§ ACTION ITEM: Your answer must consist solely of the line containing "Handles OIDC login callback" and each line after it through the end of the data, copied exactly.

Extracted data entries:
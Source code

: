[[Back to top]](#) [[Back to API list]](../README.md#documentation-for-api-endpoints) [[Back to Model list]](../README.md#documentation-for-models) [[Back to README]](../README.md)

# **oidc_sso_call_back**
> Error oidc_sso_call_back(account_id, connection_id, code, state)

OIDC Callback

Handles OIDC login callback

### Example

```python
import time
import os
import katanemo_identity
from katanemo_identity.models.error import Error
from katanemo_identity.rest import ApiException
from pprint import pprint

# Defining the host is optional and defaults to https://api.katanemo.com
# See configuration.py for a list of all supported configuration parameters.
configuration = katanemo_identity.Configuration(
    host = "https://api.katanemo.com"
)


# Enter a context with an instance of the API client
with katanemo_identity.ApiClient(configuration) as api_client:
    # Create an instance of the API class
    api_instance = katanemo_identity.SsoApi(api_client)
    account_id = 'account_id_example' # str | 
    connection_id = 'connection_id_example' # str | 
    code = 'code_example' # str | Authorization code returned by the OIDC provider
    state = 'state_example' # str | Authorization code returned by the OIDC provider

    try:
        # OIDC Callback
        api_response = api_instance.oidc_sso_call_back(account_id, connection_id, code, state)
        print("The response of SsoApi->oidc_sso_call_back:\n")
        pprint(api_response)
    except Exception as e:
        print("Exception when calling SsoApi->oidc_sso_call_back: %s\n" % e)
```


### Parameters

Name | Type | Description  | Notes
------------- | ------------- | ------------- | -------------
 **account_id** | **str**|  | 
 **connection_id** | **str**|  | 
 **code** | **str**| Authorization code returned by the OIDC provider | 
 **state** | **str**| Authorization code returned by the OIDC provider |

§ RESULT BELOW:
Handles OIDC login callback

### Example

```python
import time
import os
import katanemo_identity
from katanemo_identity.models.error import Error
from katanemo_identity.rest import ApiException
from pprint import pprint

# Defining the host is optional and defaults to https://api.katanemo.com
# See configuration.py for a list of all supported configuration parameters.
configuration = katanemo_identity.Configuration(
    host = "https://api.katanemo.com"
)


# Enter a context with an instance of the API client
with katanemo_identity.ApiClient(configuration) as api_client:
    # Create an instance of the API class
    api_instance = katanemo_identity.SsoApi(api_client)
    account_id = 'account_id_example' # str | 
    connection_id = 'connection_id_example' # str | 
    code = 'code_example' # str | Authorization code returned by the OIDC provider
    state = 'state_example' # str | Authorization code returned by the OIDC provider

    try:
        # OIDC Callback
        api_response = api_instance.oidc_sso_call_back(account_id, connection_id, code, state)
        print("The response of SsoApi->oidc_sso_call_back:\n")
        pprint(api_response)
    except Exception as e:
        print("Exception when calling SsoApi->oidc_sso_call_back: %s\n" % e)
```


### Parameters

Name | Type | Description  | Notes
------------- | ------------- | ------------- | -------------
 **account_id** | **str**|  | 
 **connection_id** | **str**|  | 
 **code** | **str**| Authorization code returned by the OIDC provider | 
 **state** | **str**| Authorization code returned by the OIDC provider |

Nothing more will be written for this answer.